Masare: a treasure found 24 years ago

Masare left his home of Tanzania, refused the French and flew half way round the world to grace Skyline students with his presence. (Diana Diroy)

Masare left his home of Tanzania, refused the French and flew half way round the world to grace Skyline students with his presence. (Diana Diroy)

“An agent of the Tanzanian Foreign Ministry came to talk to me and said, ‘We would like to train you as a diplomat and to work as the ambassador in the embassy in France.”

When approached with this offer at the age of 26, Johannes Masare was quite flattered, but did not accept such a proposal.

“Many of my students know that I can’t be a diplomat,” Masare said with his distinct but articulate accent. “If I’m working for the United Nations and there’s something my government supports, and I oppose it, I’ll vote against my government. I can’t be a diplomat because I say and act in what I believe in.”

Although Dr. Masare, a Tanzania native, is a political science teacher at Skyline, he does not fail to teach and share his own history and values with his students and colleagues. In fact, it is this passion of teaching that overrode the option to be an ambassador.

“I turned down the offer,” Masare said with a warm smile, “because I wanted to be a teacher.”

Masare who came to the United States as a student, to further study economics and political science at UC Berkley, was originally from the Wanajimba clan, which means “Sons of Lion.”

He described bravery as the Wanajimba’s most important value. They are the protectors of the tribe, the Iraqw tribe, and it is their duty to be at the forefront of any battle. Masare’s father and brother once had to battle the Barbaig, another tribe that was stealing their cattle, but since society has changed and grocery stores have resolved such livestock problems, Masare has never been in such confrontation.

“Since my lifetime many things have changed,” Masare said, “We don’t do the traditional things we used to because now we can get food at the store and supermarket.”

Masare did not lose touch of all his traditions. In fact, when he was younger, he had gone through initiations. According to the Wanajimba, in order to be a man, Masare had to survive out in the wild for a week having to find fruits to eat, poisonous plants to avoid, and recognize herbal medicines.

“We didn’t have any doctors or nurses,” Masare explained, “So in my tribe, most people are taught how to recognize many, many kinds of herbal medicines…through a bark of a tree or through many medicinal plants that can treat a wound or a headache.”

At the age of 28, Masare decided to leave home. Tanzania, which only later in 1992 became a multi-party system, was one-party regime at the time and had no other ideologies. Masare always wanted to be a teacher and if he stayed in Tanzania, he knew he couldn’t teach any other ideas contrary to their own. So, he left.

When Masare moved here, he changed his last name from Mwanajimba, to Masare, which is his father’s first name, because it was hard for many people to pronounce his original last name. Since he already taught at the University of Dar-es-Saalam, which is in a modernized city in Tanzania, before coming to America, the states were not so much a culture shock to Masare. But he was still quite surprised with certain things about America’s culture.

“In my culture there is no word to describe a beggar or millionaire,” Masare said. “They are just people.”

Masare was shocked to see people on the streets with their hands out asking for money and food. In his village, in which he still visits when time and money permits him to, there was always enough food for everyone; there were never any beggars.
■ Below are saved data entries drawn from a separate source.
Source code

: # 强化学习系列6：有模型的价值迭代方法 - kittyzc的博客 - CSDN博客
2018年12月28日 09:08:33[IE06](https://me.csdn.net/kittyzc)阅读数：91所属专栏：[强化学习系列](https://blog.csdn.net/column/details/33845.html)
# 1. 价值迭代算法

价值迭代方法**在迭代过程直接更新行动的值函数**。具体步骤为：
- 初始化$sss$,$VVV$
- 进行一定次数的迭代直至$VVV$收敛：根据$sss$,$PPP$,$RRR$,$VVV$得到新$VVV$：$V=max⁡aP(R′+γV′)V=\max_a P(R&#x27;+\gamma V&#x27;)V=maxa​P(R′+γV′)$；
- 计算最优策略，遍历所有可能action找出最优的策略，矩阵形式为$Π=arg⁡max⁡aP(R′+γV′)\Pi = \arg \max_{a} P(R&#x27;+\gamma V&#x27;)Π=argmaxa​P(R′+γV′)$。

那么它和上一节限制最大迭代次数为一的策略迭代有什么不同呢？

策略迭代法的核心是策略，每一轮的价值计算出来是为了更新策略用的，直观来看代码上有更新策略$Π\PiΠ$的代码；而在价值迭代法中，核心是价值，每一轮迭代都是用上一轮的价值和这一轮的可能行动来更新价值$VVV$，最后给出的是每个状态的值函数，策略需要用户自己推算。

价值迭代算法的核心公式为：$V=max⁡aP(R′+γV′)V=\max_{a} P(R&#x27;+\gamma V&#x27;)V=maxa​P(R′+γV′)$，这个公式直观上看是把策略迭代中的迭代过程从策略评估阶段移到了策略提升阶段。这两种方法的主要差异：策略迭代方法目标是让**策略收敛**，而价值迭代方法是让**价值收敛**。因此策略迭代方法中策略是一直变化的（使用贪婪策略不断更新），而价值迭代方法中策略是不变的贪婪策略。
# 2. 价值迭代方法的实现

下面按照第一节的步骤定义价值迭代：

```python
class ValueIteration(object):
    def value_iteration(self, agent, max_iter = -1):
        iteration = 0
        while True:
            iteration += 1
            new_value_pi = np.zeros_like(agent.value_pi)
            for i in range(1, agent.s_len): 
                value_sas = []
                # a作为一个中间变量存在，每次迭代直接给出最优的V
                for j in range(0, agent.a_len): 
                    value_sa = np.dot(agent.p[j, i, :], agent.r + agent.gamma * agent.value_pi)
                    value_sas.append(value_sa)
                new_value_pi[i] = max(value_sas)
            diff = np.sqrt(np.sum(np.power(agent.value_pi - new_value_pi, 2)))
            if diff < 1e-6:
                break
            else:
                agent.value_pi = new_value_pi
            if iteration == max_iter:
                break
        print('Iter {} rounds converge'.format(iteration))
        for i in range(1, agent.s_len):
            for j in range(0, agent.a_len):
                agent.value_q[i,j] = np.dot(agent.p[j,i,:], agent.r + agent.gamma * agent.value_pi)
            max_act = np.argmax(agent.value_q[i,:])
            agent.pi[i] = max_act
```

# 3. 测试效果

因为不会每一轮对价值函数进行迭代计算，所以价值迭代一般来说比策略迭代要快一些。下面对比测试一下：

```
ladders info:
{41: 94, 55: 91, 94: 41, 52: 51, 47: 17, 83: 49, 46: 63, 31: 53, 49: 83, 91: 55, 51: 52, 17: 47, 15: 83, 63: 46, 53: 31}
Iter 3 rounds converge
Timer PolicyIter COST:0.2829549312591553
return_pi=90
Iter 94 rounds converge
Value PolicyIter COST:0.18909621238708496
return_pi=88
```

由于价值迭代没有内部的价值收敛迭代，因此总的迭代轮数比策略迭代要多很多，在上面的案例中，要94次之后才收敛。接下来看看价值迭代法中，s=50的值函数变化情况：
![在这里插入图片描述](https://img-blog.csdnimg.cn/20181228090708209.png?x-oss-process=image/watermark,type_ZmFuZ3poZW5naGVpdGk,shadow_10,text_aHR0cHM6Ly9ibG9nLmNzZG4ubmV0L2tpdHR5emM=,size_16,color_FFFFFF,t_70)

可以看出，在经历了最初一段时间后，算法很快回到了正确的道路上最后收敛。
Donna Bestock, dean of Social Science and Creative Arts here at Skyline, has known Masare since he first came to Skyline 24 years ago. She describes him as a “treasure.”

“He brings, both to his students and his colleagues, a perspective that we otherwise don’t get,” she said. “He is very generous about sharing his cultural perspective and it’s a very peaceful, compassionate, open caring kind of culture that he comes from.”
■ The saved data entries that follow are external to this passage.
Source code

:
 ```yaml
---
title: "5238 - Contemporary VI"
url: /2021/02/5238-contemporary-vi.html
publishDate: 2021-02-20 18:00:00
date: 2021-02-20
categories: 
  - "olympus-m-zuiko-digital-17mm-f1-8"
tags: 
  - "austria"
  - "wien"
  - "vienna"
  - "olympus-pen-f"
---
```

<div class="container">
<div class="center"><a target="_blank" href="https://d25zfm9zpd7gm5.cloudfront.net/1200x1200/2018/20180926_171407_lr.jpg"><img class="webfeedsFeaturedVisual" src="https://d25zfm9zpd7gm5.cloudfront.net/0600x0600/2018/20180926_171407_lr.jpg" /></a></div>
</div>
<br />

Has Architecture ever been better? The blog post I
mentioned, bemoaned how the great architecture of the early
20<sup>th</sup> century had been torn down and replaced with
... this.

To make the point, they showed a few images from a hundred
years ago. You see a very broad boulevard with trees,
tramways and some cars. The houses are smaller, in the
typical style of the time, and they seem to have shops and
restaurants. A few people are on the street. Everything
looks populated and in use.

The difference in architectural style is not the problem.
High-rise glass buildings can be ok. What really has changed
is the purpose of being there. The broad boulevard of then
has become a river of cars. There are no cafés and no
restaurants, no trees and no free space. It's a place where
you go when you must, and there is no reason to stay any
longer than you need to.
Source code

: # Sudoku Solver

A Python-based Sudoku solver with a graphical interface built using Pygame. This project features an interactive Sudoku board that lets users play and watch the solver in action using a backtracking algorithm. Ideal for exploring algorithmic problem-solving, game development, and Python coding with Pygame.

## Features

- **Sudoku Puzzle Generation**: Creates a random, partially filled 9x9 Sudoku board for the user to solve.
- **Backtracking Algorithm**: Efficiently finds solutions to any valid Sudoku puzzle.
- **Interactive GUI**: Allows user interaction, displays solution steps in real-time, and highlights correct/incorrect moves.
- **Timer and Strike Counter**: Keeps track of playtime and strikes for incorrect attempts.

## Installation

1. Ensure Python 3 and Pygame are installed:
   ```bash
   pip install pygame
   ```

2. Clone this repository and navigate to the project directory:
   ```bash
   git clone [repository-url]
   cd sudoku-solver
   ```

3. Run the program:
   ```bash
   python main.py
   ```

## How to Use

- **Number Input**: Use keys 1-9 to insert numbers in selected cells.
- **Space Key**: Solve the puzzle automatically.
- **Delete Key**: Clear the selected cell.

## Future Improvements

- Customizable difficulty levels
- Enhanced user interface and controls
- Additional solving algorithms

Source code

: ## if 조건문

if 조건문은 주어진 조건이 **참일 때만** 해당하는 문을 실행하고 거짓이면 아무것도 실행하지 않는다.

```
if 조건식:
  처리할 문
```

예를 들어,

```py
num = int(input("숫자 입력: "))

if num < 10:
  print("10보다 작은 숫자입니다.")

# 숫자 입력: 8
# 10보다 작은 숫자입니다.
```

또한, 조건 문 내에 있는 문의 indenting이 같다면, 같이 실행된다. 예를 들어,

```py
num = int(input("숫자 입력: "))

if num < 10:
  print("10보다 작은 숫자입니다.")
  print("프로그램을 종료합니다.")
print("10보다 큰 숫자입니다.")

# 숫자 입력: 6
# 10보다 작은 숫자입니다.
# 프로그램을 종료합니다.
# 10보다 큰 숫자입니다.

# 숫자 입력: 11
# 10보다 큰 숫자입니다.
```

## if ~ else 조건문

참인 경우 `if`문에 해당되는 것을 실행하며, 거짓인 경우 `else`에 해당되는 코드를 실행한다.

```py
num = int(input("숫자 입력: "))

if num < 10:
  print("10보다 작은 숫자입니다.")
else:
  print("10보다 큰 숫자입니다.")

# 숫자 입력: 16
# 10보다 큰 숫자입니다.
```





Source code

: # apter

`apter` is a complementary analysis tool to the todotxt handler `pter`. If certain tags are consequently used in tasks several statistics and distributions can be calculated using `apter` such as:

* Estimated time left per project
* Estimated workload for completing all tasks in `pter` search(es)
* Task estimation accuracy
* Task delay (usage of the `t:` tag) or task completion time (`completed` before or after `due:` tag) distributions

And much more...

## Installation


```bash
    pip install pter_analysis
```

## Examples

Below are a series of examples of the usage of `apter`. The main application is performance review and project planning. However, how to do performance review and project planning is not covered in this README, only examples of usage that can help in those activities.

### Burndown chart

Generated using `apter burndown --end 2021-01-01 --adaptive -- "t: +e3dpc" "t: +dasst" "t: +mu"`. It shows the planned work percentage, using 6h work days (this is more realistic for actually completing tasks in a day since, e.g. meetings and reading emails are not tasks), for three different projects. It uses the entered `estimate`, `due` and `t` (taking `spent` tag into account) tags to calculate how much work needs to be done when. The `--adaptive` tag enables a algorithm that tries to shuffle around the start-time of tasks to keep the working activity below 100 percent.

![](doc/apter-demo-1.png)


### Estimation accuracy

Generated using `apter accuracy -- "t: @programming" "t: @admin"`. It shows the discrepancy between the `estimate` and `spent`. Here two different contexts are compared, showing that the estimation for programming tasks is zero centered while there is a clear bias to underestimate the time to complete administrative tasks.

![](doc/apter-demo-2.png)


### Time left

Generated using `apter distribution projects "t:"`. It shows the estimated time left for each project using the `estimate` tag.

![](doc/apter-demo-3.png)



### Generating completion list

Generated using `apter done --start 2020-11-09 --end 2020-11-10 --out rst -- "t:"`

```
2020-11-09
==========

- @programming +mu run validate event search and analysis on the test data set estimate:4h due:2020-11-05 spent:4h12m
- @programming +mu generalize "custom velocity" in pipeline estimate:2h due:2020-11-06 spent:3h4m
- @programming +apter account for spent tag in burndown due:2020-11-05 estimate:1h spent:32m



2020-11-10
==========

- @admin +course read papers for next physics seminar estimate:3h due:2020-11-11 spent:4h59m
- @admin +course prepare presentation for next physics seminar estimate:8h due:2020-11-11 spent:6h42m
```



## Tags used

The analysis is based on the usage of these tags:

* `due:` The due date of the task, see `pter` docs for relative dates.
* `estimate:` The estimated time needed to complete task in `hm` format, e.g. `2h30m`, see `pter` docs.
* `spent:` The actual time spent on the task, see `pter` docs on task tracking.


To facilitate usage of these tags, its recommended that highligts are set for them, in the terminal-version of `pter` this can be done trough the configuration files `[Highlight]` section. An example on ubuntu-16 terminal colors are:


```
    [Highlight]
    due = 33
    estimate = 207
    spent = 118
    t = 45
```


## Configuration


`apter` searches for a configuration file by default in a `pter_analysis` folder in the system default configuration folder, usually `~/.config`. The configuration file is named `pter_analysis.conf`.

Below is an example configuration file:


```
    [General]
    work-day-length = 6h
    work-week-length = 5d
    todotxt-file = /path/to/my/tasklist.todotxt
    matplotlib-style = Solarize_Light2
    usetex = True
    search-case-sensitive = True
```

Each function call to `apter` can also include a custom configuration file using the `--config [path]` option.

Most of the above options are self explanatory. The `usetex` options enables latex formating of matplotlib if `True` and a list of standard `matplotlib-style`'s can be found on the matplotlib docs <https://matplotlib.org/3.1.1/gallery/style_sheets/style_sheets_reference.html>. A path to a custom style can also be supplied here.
Lori Slicton, an anthropology professor at Skyline and a long time colleague of Masare, agrees with Bestock.

“He gives a lot of himself. He is one of the most generous individuals to the community, not just the campus, but in general. Johannes is a gift to the entire community.”

“I’ve never had a professor who cared so deeply about his students,” Marc Conui, who is taking Masare’s class this semester, said. “He realizes that the students are the future of America and he wants them to get the best education.”

So, with all this praise, it’s no wonder Masare decided to become a teacher rather than a diplomat.

“It’s expanding the horizon of the minds of my students,” Professor Masare said, “Nothing is more important than that.”